■ Dataset entries ■
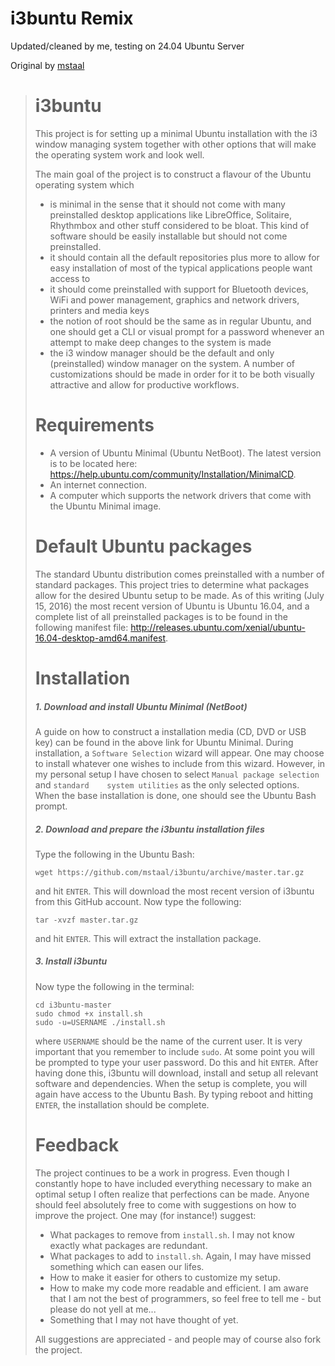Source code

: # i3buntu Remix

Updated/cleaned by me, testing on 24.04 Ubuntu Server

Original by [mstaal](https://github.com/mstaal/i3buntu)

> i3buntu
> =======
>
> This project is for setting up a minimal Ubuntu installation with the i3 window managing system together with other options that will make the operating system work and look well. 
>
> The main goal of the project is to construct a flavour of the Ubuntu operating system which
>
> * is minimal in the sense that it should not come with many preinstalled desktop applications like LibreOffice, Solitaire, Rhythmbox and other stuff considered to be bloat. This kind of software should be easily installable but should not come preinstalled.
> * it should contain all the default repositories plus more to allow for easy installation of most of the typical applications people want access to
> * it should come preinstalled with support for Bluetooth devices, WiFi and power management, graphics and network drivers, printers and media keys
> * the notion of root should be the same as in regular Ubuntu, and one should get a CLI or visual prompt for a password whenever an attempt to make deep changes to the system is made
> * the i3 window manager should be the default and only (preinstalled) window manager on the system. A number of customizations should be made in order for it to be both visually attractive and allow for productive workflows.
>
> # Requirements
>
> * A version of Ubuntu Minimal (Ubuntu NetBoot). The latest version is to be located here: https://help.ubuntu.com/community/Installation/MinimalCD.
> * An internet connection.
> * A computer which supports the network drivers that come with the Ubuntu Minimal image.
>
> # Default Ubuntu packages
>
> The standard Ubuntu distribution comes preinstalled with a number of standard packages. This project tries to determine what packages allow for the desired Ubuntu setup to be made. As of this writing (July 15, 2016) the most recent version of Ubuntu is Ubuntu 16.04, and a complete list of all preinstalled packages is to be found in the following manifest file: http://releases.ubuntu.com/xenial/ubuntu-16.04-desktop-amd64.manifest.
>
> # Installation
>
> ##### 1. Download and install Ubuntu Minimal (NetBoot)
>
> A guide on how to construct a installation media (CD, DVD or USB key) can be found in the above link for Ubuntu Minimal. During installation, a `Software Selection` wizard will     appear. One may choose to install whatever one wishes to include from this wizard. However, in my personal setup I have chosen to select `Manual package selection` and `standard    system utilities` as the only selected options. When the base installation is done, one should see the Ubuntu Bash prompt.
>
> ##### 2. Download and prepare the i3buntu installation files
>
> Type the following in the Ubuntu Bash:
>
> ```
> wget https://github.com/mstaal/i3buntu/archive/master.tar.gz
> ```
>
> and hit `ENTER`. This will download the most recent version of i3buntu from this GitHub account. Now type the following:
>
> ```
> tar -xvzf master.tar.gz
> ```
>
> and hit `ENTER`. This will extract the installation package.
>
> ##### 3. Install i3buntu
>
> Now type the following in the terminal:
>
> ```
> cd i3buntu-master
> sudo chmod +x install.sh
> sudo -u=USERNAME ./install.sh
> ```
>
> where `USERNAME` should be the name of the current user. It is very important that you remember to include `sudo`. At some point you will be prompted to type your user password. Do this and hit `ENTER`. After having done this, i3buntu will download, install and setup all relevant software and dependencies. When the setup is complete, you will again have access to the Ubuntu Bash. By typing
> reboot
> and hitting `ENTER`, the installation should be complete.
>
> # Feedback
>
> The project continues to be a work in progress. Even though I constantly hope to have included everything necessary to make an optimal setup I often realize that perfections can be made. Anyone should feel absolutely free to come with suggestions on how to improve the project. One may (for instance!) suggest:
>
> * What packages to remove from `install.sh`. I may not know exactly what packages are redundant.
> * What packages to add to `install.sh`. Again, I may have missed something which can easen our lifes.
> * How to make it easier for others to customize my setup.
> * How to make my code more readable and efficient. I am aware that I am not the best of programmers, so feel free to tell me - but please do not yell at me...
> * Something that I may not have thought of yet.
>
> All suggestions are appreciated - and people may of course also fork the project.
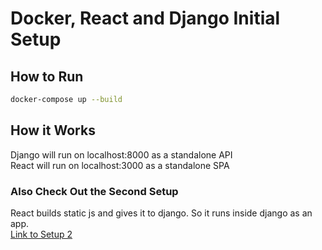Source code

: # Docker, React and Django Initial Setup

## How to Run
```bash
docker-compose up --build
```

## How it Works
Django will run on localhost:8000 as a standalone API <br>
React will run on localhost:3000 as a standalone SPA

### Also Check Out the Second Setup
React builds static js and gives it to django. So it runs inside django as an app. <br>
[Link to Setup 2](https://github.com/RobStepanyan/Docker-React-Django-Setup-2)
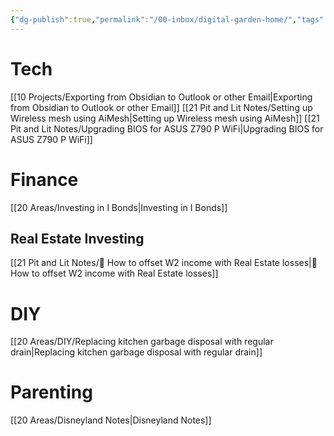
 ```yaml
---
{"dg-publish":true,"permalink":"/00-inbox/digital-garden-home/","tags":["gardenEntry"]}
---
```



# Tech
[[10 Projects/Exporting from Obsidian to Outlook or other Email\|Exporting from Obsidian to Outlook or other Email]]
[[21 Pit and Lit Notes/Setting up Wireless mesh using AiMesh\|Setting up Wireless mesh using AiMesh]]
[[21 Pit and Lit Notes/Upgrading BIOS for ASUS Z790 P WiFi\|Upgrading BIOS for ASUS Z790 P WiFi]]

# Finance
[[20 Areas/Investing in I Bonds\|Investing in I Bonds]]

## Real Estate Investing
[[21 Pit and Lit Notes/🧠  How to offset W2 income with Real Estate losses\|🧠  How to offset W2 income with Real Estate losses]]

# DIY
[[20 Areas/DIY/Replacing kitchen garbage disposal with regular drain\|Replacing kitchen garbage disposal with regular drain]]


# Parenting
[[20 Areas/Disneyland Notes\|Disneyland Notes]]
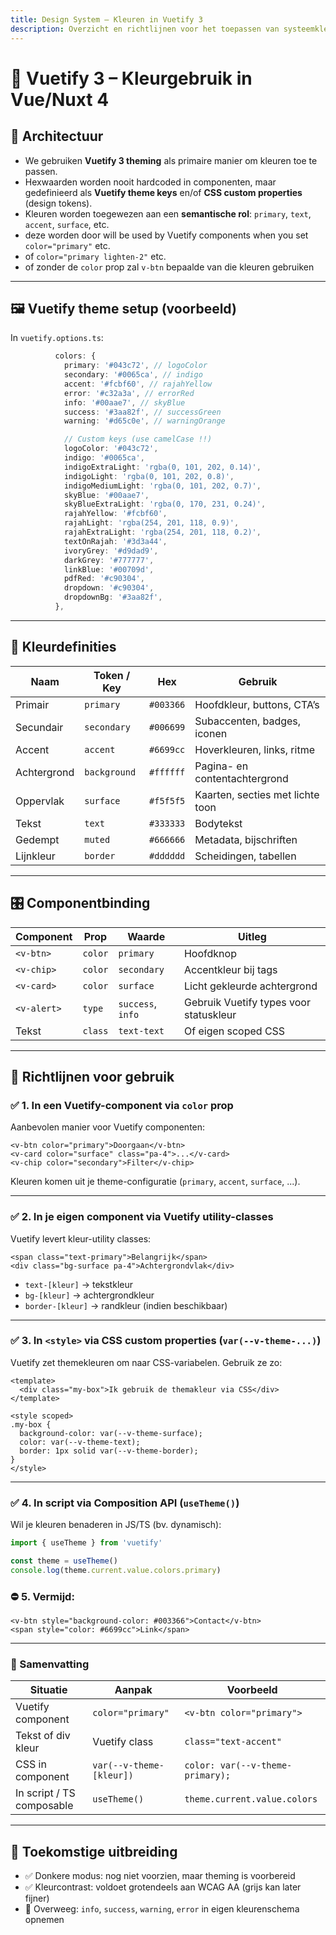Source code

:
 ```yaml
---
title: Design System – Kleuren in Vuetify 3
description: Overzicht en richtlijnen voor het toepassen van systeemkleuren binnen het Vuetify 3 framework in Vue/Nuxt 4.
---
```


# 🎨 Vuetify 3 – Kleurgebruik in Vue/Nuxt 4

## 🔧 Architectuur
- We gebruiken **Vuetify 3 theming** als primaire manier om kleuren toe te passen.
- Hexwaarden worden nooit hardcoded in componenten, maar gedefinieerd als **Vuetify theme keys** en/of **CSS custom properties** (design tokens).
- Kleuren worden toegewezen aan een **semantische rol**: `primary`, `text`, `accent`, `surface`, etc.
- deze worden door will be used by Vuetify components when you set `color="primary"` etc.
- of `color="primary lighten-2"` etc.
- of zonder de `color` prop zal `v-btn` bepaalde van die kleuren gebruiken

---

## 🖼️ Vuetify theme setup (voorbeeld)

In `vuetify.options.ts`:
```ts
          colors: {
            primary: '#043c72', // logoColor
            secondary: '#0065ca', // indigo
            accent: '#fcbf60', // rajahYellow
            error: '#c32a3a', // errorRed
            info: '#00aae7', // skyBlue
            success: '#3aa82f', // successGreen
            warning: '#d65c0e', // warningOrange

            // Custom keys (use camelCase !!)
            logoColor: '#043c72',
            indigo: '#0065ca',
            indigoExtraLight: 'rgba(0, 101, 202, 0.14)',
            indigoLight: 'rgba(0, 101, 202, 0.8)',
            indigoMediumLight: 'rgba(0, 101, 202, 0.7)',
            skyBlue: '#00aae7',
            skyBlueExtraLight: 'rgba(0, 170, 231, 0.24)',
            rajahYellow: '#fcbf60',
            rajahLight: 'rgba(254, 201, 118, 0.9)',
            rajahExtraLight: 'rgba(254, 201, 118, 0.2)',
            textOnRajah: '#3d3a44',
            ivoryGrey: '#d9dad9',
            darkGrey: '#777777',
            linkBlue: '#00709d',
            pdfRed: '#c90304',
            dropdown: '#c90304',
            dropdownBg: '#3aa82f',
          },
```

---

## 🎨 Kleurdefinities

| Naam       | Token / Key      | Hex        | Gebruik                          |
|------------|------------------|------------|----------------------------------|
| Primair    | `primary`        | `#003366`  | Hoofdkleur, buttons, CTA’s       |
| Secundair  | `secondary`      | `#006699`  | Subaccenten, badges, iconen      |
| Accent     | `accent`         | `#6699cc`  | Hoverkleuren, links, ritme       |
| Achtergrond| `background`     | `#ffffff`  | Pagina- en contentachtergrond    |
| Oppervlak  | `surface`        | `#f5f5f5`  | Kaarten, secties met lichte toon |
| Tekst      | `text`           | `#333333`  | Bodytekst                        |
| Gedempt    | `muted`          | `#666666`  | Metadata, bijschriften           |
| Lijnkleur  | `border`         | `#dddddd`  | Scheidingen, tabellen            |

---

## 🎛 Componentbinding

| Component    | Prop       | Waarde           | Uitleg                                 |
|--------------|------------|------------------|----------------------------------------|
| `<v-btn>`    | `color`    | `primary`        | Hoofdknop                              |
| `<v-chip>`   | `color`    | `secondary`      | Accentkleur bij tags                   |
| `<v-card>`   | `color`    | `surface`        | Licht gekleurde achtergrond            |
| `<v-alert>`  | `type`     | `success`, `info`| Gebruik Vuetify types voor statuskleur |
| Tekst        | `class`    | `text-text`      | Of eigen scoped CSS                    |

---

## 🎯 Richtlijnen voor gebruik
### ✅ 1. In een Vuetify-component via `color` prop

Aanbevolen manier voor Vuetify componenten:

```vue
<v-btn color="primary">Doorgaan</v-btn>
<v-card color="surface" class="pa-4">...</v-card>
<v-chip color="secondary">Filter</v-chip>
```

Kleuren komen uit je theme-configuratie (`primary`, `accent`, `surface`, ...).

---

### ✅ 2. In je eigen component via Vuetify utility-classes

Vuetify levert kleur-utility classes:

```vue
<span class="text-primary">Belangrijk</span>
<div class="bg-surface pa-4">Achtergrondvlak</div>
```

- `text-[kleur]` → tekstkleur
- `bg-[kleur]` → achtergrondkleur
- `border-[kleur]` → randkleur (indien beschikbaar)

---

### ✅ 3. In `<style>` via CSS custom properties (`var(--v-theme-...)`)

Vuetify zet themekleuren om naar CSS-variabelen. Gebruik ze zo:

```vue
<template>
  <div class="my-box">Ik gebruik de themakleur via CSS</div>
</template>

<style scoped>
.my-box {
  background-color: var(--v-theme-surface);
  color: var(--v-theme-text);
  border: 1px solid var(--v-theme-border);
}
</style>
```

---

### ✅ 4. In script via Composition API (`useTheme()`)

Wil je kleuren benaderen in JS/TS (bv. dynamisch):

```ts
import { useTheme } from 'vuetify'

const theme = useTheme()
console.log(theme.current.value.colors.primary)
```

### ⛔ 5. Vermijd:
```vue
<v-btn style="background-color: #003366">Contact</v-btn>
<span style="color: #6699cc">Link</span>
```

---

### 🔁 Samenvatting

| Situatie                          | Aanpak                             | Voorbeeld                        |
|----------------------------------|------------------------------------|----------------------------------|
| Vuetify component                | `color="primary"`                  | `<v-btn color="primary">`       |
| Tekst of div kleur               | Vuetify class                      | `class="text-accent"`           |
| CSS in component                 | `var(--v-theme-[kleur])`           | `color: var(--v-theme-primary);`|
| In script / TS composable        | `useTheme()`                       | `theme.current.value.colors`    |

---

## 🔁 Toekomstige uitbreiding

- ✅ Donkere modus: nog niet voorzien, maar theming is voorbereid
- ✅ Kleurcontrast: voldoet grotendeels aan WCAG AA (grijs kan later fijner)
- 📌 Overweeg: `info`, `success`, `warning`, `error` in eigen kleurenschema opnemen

■ Problem details ■
Whenever a line of the data includes "people", copy that line.

■ Written reply ■
> * it should contain all the default repositories plus more to allow for easy installation of most of the typical applications people want access to
> All suggestions are appreciated - and people may of course also fork the project.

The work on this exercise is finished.